A creative exhibition on ‘marking time’ at London Metropolitan University will bring together some of London’s best contemporary artists, performers, film-makers and photographers.
One More Time will run for three days from Thursday 20 October in London Met’s famous Libeskind Graduate Centre and in the University’s old boiler-house.
The exhibition is a collection of contemporary work from senior creative lecturers at London Met, as well as from invited artists.
Exhibitors include: Willian Raban, one of the UK’s foremost experimental film-makers; live art company Leibniz; and David Howells, artist, writer and editor, who teaches at London Met.
Rachel Gomme's performance The Hours (for Penelope) will run for 24 hours from Friday evening through to Saturday in the Libeskind Centre, and will be visible from outside the building during the night.
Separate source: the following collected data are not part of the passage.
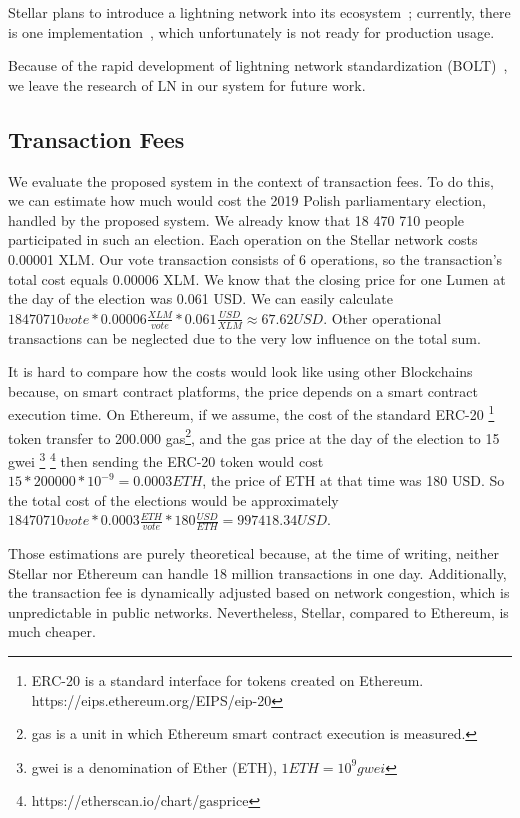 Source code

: \documentclass[applsci,article,submit,moreauthors,pdftex]{Definitions/mdpi}
\begin{document}
Stellar plans to introduce a lightning network into its ecosystem~\cite{Lightnin14:online}; currently, there is one implementation~\cite{interste55:online}, which unfortunately is not ready for production usage. 

Because of the rapid development of lightning network standardization (BOLT)~\cite{poon2016bitcoin}, we leave the research of LN in our system for future work. 

\subsection{Transaction Fees}
We evaluate the proposed system in the context of transaction fees. To do this, we can estimate how much would cost the 2019 Polish parliamentary election, handled by the proposed system. We already know that 18 470 710 people participated in such an election. Each operation on the Stellar network costs 0.00001 XLM. Our vote transaction consists of 6 operations, so the transaction's total cost equals 0.00006 XLM. We know that the closing price for one Lumen at the day of the election was 0.061 USD. We can easily calculate \(18470710 vote * 0.00006 \frac{XLM}{vote} * 0.061 \frac{USD}{XLM} \approx 67.62 USD\). Other operational transactions can be neglected due to the very low influence on the total sum.

It is hard to compare how the costs would look like using other Blockchains because, on smart contract platforms, the price depends on a smart contract execution time. On Ethereum, if we assume, the cost of the standard ERC-20 \footnote{ERC-20 is a standard interface for tokens created on Ethereum.  https://eips.ethereum.org/EIPS/eip-20} token transfer to 200.000 gas\footnote{gas is a unit in which Ethereum smart contract execution is measured.}, and the gas price at the day of the election to 15 gwei \footnote{gwei is a denomination of Ether (ETH), $1 ETH = 10^{9} gwei$} \footnote{https://etherscan.io/chart/gasprice} then sending the ERC-20 token would cost $15 * 200000 * 10^{-9} = 0.0003 ETH$, the price of ETH at that time was 180 USD. So the total cost of the elections would be approximately \(18470710 vote * 0.0003 \frac{ETH}{vote} * 180 \frac{USD}{ETH} = 99 7418.34  USD\). 

Those estimations are purely theoretical because, at the time of writing, neither Stellar nor Ethereum can handle 18 million transactions in one day. Additionally, the transaction fee is dynamically adjusted based on network congestion, which is unpredictable in public networks. Nevertheless, Stellar, compared to Ethereum, is much cheaper.
\end{document}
A key part of the exhibition will be a reconstruction of film artist Steve Farrer’s cinema work, The Machine, which uses rotating projection to show film made in a shutter-less camera, and was one of the key works at the Tate Modern’s ‘Expanded Cinema’ symposium in 2009.
As part of the project, an artists’ symposium will be held on Friday 21 October.
The project is curated by London Met Senior Lecturer in Film, Anne Robinson, and the exhibition and symposium build on a body of research on perception, affect and the elasticity of time in works of art.